Karsten Krupna Datensicherheit, IT-Recht 0 Kommentare

Die digitale Datenverarbeitung ist ein wichtiger Motor für eine zukunftssichere Unternehmensentwicklung und Daten hierbei – wie es regelmäßig zu lesen ist – das neue (Motoren)Öl. Dabei spielt die Vernetzung und plattformübergreifende Zugriffsmöglichkeit auf sämtliche Datenarten eine zentrale Rolle. Fintechs haben hier z.B. Bankdaten, Hersteller von Gesundheits-Apps oder Wearables hingegen Gesundheitsdaten im Fokus. Werden die entsprechenden Datenschutzanforderungen berücksichtigt, kann ein derartiges Geschäftsmodell wirtschaftlich sehr lukrativ sein.

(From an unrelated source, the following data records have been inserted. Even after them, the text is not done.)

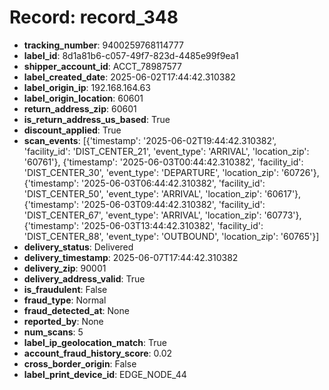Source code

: # Record: record_348

- **tracking_number**: 9400259768114777
- **label_id**: 8d1a81b6-c057-49f7-823d-4485e99f9ea1
- **shipper_account_id**: ACCT_78987577
- **label_created_date**: 2025-06-02T17:44:42.310382
- **label_origin_ip**: 192.168.164.63
- **label_origin_location**: 60601
- **return_address_zip**: 60601
- **is_return_address_us_based**: True
- **discount_applied**: True
- **scan_events**: [{'timestamp': '2025-06-02T19:44:42.310382', 'facility_id': 'DIST_CENTER_21', 'event_type': 'ARRIVAL', 'location_zip': '60761'}, {'timestamp': '2025-06-03T00:44:42.310382', 'facility_id': 'DIST_CENTER_30', 'event_type': 'DEPARTURE', 'location_zip': '60726'}, {'timestamp': '2025-06-03T06:44:42.310382', 'facility_id': 'DIST_CENTER_50', 'event_type': 'ARRIVAL', 'location_zip': '60617'}, {'timestamp': '2025-06-03T09:44:42.310382', 'facility_id': 'DIST_CENTER_67', 'event_type': 'ARRIVAL', 'location_zip': '60773'}, {'timestamp': '2025-06-03T13:44:42.310382', 'facility_id': 'DIST_CENTER_88', 'event_type': 'OUTBOUND', 'location_zip': '60765'}]
- **delivery_status**: Delivered
- **delivery_timestamp**: 2025-06-07T17:44:42.310382
- **delivery_zip**: 90001
- **delivery_address_valid**: True
- **is_fraudulent**: False
- **fraud_type**: Normal
- **fraud_detected_at**: None
- **reported_by**: None
- **num_scans**: 5
- **label_ip_geolocation_match**: True
- **account_fraud_history_score**: 0.02
- **cross_border_origin**: False
- **label_print_device_id**: EDGE_NODE_44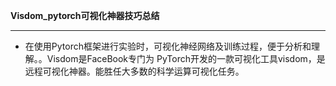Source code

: **Visdom_pytorch可视化神器技巧总结**
***
- 在使用Pytorch框架进行实验时，可视化神经网络及训练过程，便于分析和理解。。Visdom是FaceBook专门为
  PyTorch开发的一款可视化工具visdom，是远程可视化神器。能胜任大多数的科学运算可视化任务。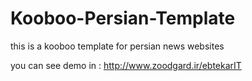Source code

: # Kooboo-Persian-Template

this is a kooboo template for persian news websites

you can see demo in : http://www.zoodgard.ir/ebtekarIT
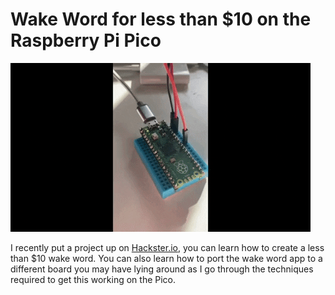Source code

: # Wake Word for less than $10 on the Raspberry Pi Pico

![](/images/post_images/yes_no_gif.gif "Raspberry Pi Pico Wake Word")

I recently put a project up on [Hackster.io](https://www.hackster.io/hlsw/pico-wake-word-1e2372), you can learn how to create a less than $10 wake word. 
You can also learn how to port the wake word app to a different board you may have lying around as I go through the techniques required to get this working on 
the Pico.
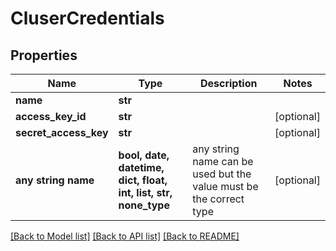 # CluserCredentials


## Properties
Name | Type | Description | Notes
------------ | ------------- | ------------- | -------------
**name** | **str** |  | 
**access_key_id** | **str** |  | [optional] 
**secret_access_key** | **str** |  | [optional] 
**any string name** | **bool, date, datetime, dict, float, int, list, str, none_type** | any string name can be used but the value must be the correct type | [optional]

[[Back to Model list]](../README.md#documentation-for-models) [[Back to API list]](../README.md#documentation-for-api-endpoints) [[Back to README]](../README.md)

Problematisch ist es allerdings dann, wenn die „Öl-Pipeline“ ein „Leck“ hat oder – mit anderen Worten – Daten unbefugt an Dritte geraten. Die Gründe für einen Datenverlust sind mannigfaltig. Neben einem Datenklau durch Mitarbeiter, stellen insbesondere Cyberattacken eine zunehmende Gefahr dar. Bei einem Datenverlust steht allerdings nicht nur das Renommee des Unternehmens auf dem Spiel. Ein Verlust von Daten kann zudem Meldepflichten auslösen, bei deren Nichterfüllung hohe Geldbußen drohen.

I. Bußgelder bei einem Verstoß gegen datenschutzrechtliche Meldepflichten

Nach dem bisher geltenden Bundesdatenschutzgesetz (BDSG) können Verstöße gegen Benachrichtigungspflichten mit Bußgeldern in Höhe von bis zu EUR 300.000,00 pro Fall geahndet werden. Die EU-Datenschutzgrundverordnung (DSGVO), welche am 25. Mai 2018 in Kraft tritt, sieht bei einer Pflichtverletzung sogar Bußgelder in Höhe von bis zu EUR 10 Mio. oder 2 % des weltweit erzielten Jahresumsatzes des vorangegangenen Geschäftsjahres vor. Soweit noch nicht erfolgt, sollten Unternehmen daher dringend interne Verfahren etablieren, um die Erfüllung von Meldepflichten sicherstellen zu können. Andernfalls ist der „Ölboom“ schnell vorüber. Welche grundlegenden Voraussetzungen eine Meldepflicht nach dem BDSG auslösen und welche wesentlichen Änderungen die DSGVO hierzu enthält, werden nachfolgend dargestellt. Zum Abschluss des Beitrags folgen Handlungsempfehlungen zum Umgang mit Datenschutzverletzungen.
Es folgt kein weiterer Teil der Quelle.